In this protracted war of position, an insider was needed, a formidable figure capable of subduing the powerful few in a way that would both satisfy and amaze the many. Against a state and revolution that actively, at times relentlessly, sought the spiritual redemption of its population, most Iranians wanted only to be left alone, to experience the profane pleasure of privacy. For this, they needed neither savior nor saint—Rafsanjani was hardly either—but a politician.

Dispensing with the Indispensable

But did they still need him?

Rafsanjani’s death has led to a fair share of hand wringing and consternation within and outside Iran. His passing from the scene comes at an inauspicious moment, with Iran heading into the final stages of a presidential season just as the Americans were coming out of theirs. As Rouhani faces an emboldened opposition at home and the rise of a more belligerent politics out of Washington, there are legitimate worries the incremental, but significant, gains made in recent years by centrist and moderate forces are now at risk.

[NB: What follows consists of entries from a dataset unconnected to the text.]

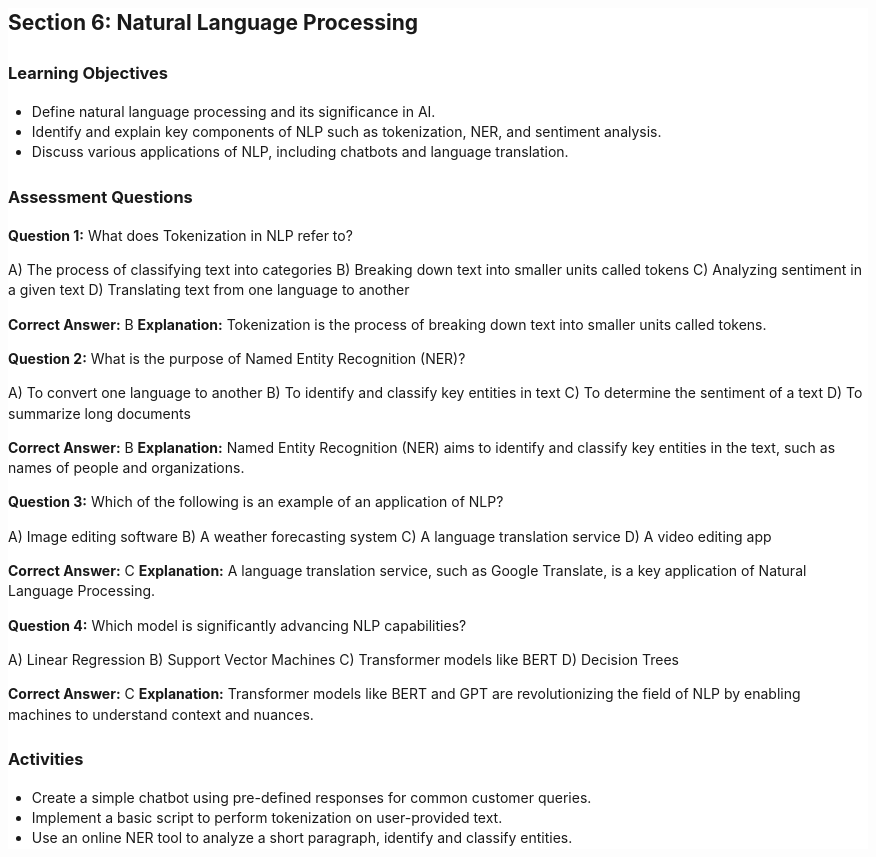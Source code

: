 
## Section 6: Natural Language Processing

### Learning Objectives
- Define natural language processing and its significance in AI.
- Identify and explain key components of NLP such as tokenization, NER, and sentiment analysis.
- Discuss various applications of NLP, including chatbots and language translation.

### Assessment Questions

**Question 1:** What does Tokenization in NLP refer to?

  A) The process of classifying text into categories
  B) Breaking down text into smaller units called tokens
  C) Analyzing sentiment in a given text
  D) Translating text from one language to another

**Correct Answer:** B
**Explanation:** Tokenization is the process of breaking down text into smaller units called tokens.

**Question 2:** What is the purpose of Named Entity Recognition (NER)?

  A) To convert one language to another
  B) To identify and classify key entities in text
  C) To determine the sentiment of a text
  D) To summarize long documents

**Correct Answer:** B
**Explanation:** Named Entity Recognition (NER) aims to identify and classify key entities in the text, such as names of people and organizations.

**Question 3:** Which of the following is an example of an application of NLP?

  A) Image editing software
  B) A weather forecasting system
  C) A language translation service
  D) A video editing app

**Correct Answer:** C
**Explanation:** A language translation service, such as Google Translate, is a key application of Natural Language Processing.

**Question 4:** Which model is significantly advancing NLP capabilities?

  A) Linear Regression
  B) Support Vector Machines
  C) Transformer models like BERT
  D) Decision Trees

**Correct Answer:** C
**Explanation:** Transformer models like BERT and GPT are revolutionizing the field of NLP by enabling machines to understand context and nuances.

### Activities
- Create a simple chatbot using pre-defined responses for common customer queries.
- Implement a basic script to perform tokenization on user-provided text.
- Use an online NER tool to analyze a short paragraph, identify and classify entities.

On January 10, 2017, hundreds of thousands gathered in and around the grounds of Tehran University, for Rafsanjani’s funeral ceremony, held under the dismal skies of late winter. Iran’s Leader, Ayatollah Ali Khamanei, led the procession and service, eulogizing Rafsanjani from the same dais where eight years earlier he had delivered his final, and most memorable, Friday Prayers service.

“Ya Hossein! Mir Hossein! Ya Hossein! Mir Hossein!” Outside the stadium, the chants evoking the names of the imprisoned rose, up and over the official prayers being offered inside. Is Iran’s democratic movement still in need of an indispensable man, or woman? The crowds gave their answer, their trilling voices evidence that the good would live on without Rafsanjani, that whatever evil had been done during his lifetime would soon be interred with his bones.